Regardless of how many you’re feeding (even if it’s only one or two), I recommend making the full amount on the recipes.  They keep and reheat well, and they make for filling and tasty lunches and leftovers.  From start to finish – making the infused oil, letting the yeast rise for an hour, getting the split peas to soften, chopping vegetables, and then frying injera one by one – is a long process.  You might as well get as much out of it as possible.

What was your first vegan cookbook?  Do you still use it today?  If so, what are your favorite recipe(s)?

4 thoughts on “Vegan Lunch Box: Making an Ethiopian feast

  1. This looks so delicious! Ethiopian is one of my favorite cuisines at the moment, I have never eaten at an authentic restaurant but love making it at home. I usually keep a supply of Nitter Kibbeh and Berbere (spice mix) on hand so when the mood strikes the preparation doesn’t take as long. I do try to plan ahead as my latest Injera recipe takes 5 days from start to finish.

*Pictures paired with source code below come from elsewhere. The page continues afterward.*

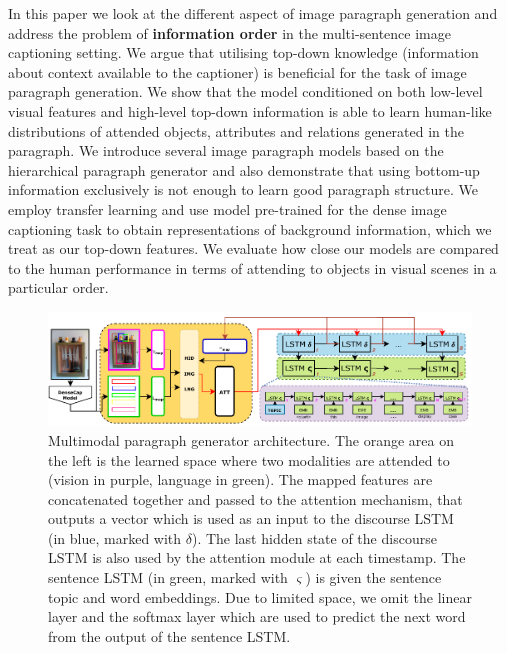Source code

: \documentclass[11pt,a4paper]{article}
\begin{document}
In this paper we look at the different aspect of image paragraph generation and address the problem of \textbf{information order} in the multi-sentence image captioning setting.
We argue that utilising top-down knowledge (information about context available to the captioner) is beneficial for the task of image paragraph generation.
We show that the model conditioned on both low-level visual features and high-level top-down information is able to learn human-like distributions of attended objects, attributes and relations generated in the paragraph.
We introduce several image paragraph models based on the hierarchical paragraph generator  and also
demonstrate that using bottom-up information exclusively is not enough to learn good paragraph structure.
We employ transfer learning and use model pre-trained for the dense image captioning task \cite{densecap} to obtain representations of background information, which we treat as our top-down features.
We evaluate how close our models are compared to the human performance in terms of attending to objects in visual scenes in a particular order.

\fi



\begin{figure}[h]
 \includegraphics[width=\linewidth]{figures/model}
 \caption{Multimodal paragraph generator architecture.
 		The orange area on the left is the learned space where two modalities are attended to (vision in purple, language in green).
		The mapped features are concatenated together and passed to the attention mechanism, that outputs a vector which is used as an input to the discourse LSTM (in blue, marked with $\delta$).
		The last hidden state of the discourse LSTM is also used by the attention module at each timestamp.
		The sentence LSTM (in green, marked with $\varsigma$) is given the sentence topic and word embeddings.
		Due to limited space, we omit the linear layer and the softmax layer which are used to predict the next word from the output of the sentence LSTM.}
 \label{fig:model}
\end{figure}
\end{document}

    My first vegan cookbook was Vegan Yum Yum. I still use it for old favorites like Hurry Up Alfredo (which I have tweaked over the years) and have recipe bookmarks that I still haven’t tried yet. The photos always make me drool too!

    • You’re so prepared keeping berbere and niter kibbeh at the ready! What spices do you use for your berbere? When you make your niter kibbeh, do you use oil or non-dairy butter? I’m impressed that your latest injera takes five days from start to finish! That puts my hour wait to shame. Are your Ethiopian recipes of your creation or from a particular cookbook?

      I’ve looked through Vegan Yum Yum many times. There are a lot of good looking recipes inside. I’ve been especially interested in trying the collard leaf dolmas.

  2. I’ve been reading Vegan Dad’s posts about Ethiopian foods (I’m waiting for the thermometer to dip a bit before I spend that much time at the stove!)and I’ve been meaning to try the injera. I was thinking it would be good with Indian dishes, too – I love the idea of eating with dipping bread. Your plate of food looks so good I may not wait that long!

    My first…cookbook? (you crack me up!) Twenty-odd years ago (pre-Google) I bought Fit For Life II and The American Vegetarian Cookbook. I don’t remember the word “vegan” ever popping up in those books, but, if I recall correctly, they were for all practical purposes vegan cookbooks. Happily, I replaced those books with much better ones (I was disgusted when I saw a later cookbook by the same co-author at a used book store that was chock full of meat photos). I started with Robin Robertson back in the day, but mostly I just “veganize” any old recipe that strikes my fancy. Of course, anything by the PPK crew or Colleen Patrick-Goudreau is a good investment.

    • I’ll have to check out Vegan Dad’s posts about Ethiopian foods. I’ve missed those. I love using bread for dipping, but there’s just one problem. I get full too fast! Injera would be good for Indian food. I also like to make my own paratha. Manjula from Manjula’s Kitchen has a video and recipe that is easy. http://www.manjulaskitchen.com/2009/04/01/paratha-whole-wheat-flat-bread/

      You know, I don’t have any cookbooks by Robin Robertson. I don’t know how I’ve missed her! I enjoy her blog. You’re right, anything by Isa, Terry, and Colleen is sure to make a happy kitchen for a long while.